Aber ein bisschen Krokus gabs immer, auch wenn die Musiker, die sich in trostlosen Mittelland-Mehrzweckhallen durch das Krokus-Repertoire spielten, nicht mehr viel gemeinsam hatten mit jenen Helden aus vergangenen Tagen, die mit ihrem Einszweidreiundabdiepost-Rock einst Grossbritannien, Japan und die Vereinigten Staaten von Amerika erobert hatten.
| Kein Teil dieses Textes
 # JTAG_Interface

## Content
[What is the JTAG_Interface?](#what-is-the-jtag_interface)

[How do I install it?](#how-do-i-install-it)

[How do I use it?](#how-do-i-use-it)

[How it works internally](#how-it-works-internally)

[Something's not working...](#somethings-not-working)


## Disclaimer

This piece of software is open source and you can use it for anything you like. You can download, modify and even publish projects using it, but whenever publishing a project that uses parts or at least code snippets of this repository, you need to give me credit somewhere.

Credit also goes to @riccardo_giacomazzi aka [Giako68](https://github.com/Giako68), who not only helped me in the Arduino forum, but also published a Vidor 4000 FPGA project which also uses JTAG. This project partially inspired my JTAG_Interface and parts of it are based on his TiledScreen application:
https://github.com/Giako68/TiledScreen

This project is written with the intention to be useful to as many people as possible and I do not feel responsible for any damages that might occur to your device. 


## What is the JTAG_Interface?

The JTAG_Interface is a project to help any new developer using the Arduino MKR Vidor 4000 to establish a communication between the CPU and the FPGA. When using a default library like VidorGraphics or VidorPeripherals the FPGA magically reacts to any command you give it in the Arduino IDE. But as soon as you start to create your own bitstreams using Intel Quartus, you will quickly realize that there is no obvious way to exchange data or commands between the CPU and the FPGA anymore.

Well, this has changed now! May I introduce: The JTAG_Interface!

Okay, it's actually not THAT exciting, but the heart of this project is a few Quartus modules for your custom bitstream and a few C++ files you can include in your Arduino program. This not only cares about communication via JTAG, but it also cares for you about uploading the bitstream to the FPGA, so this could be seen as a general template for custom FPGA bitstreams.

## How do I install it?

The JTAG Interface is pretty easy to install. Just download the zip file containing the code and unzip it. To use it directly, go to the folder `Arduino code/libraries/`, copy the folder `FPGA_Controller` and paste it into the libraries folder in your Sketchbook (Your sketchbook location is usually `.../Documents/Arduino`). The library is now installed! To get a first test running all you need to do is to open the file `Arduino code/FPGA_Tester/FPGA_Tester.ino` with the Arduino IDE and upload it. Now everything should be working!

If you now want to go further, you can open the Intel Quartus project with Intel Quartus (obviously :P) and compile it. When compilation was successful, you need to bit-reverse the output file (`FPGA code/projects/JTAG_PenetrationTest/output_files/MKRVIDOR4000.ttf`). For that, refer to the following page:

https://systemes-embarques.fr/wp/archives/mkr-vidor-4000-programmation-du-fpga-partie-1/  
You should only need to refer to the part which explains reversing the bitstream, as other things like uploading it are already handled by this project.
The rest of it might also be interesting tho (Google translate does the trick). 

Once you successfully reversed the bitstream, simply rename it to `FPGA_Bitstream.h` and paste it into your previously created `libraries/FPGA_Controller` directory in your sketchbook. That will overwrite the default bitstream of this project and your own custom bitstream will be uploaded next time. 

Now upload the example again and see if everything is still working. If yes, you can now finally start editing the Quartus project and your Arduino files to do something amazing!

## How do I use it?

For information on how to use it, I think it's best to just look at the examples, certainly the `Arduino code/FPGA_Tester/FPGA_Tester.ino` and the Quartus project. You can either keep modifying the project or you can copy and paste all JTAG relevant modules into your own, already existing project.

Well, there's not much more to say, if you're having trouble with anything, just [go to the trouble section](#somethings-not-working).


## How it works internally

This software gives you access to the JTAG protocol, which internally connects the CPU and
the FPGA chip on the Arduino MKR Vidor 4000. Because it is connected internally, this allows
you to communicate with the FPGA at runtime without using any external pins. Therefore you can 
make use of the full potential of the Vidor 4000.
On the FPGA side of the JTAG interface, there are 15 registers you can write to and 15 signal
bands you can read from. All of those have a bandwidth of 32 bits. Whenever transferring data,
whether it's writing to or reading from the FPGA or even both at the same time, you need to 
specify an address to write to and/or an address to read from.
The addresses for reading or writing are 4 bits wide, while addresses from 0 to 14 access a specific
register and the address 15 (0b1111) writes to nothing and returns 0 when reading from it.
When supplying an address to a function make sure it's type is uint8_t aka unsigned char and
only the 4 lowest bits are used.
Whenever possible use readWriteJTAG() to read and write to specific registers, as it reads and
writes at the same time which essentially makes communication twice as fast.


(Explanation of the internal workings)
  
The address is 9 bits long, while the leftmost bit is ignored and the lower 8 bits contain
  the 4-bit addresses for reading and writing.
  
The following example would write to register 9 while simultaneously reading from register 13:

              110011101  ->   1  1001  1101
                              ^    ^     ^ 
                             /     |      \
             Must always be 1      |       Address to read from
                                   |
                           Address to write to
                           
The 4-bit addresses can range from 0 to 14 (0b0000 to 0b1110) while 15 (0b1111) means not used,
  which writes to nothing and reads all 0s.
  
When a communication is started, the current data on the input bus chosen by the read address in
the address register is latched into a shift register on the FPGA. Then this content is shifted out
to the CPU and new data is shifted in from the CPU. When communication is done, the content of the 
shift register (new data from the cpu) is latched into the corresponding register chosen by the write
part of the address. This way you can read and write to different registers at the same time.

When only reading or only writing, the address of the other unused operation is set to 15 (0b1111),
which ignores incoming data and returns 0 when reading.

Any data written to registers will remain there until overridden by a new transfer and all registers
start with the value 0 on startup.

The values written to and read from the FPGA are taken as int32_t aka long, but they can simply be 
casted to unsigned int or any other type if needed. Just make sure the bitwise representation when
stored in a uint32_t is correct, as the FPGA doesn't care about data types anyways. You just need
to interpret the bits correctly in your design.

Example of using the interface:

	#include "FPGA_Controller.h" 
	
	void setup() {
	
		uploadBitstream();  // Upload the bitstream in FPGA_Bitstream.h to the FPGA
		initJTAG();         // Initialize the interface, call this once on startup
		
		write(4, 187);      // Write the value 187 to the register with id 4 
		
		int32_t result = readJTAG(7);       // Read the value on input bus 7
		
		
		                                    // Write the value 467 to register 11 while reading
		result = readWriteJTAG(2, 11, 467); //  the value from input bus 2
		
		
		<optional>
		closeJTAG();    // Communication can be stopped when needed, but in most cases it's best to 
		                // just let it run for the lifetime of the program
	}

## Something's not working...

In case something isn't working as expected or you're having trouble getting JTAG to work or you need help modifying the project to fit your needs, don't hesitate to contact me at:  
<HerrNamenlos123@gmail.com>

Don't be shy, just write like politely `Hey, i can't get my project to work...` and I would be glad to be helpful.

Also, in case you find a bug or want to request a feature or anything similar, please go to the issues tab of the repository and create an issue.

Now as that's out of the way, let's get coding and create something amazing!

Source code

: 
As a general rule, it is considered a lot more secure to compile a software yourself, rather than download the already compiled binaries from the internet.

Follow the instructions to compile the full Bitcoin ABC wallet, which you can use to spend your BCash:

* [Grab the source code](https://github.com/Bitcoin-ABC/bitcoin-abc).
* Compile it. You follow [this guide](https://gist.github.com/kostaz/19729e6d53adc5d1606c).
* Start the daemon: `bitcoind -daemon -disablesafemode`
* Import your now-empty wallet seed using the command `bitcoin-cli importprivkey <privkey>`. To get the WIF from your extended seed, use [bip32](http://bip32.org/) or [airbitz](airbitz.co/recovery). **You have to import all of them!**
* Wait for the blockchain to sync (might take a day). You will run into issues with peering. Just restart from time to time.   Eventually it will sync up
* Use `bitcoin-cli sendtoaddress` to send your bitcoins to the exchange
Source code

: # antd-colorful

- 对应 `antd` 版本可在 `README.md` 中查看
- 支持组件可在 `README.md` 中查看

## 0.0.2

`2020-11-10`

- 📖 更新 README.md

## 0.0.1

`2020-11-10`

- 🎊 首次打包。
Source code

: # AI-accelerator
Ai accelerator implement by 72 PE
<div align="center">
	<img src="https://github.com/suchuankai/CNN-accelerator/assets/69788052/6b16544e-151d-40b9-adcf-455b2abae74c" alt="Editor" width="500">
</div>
Und nun, nach zig Höhenflügen und Abstürzen, Trennungen und Wiedervereinigungen, öffentlich ausgetragenen Krächen und ebenso öffentlich zelebrierten Versöhnungen haben Krokus offensichtlich gefunden, wonach sie von Anfang an gesucht hatten: Die Freiheit, nur noch das machen zu dürfen, was sie wollen; und was sie am besten können.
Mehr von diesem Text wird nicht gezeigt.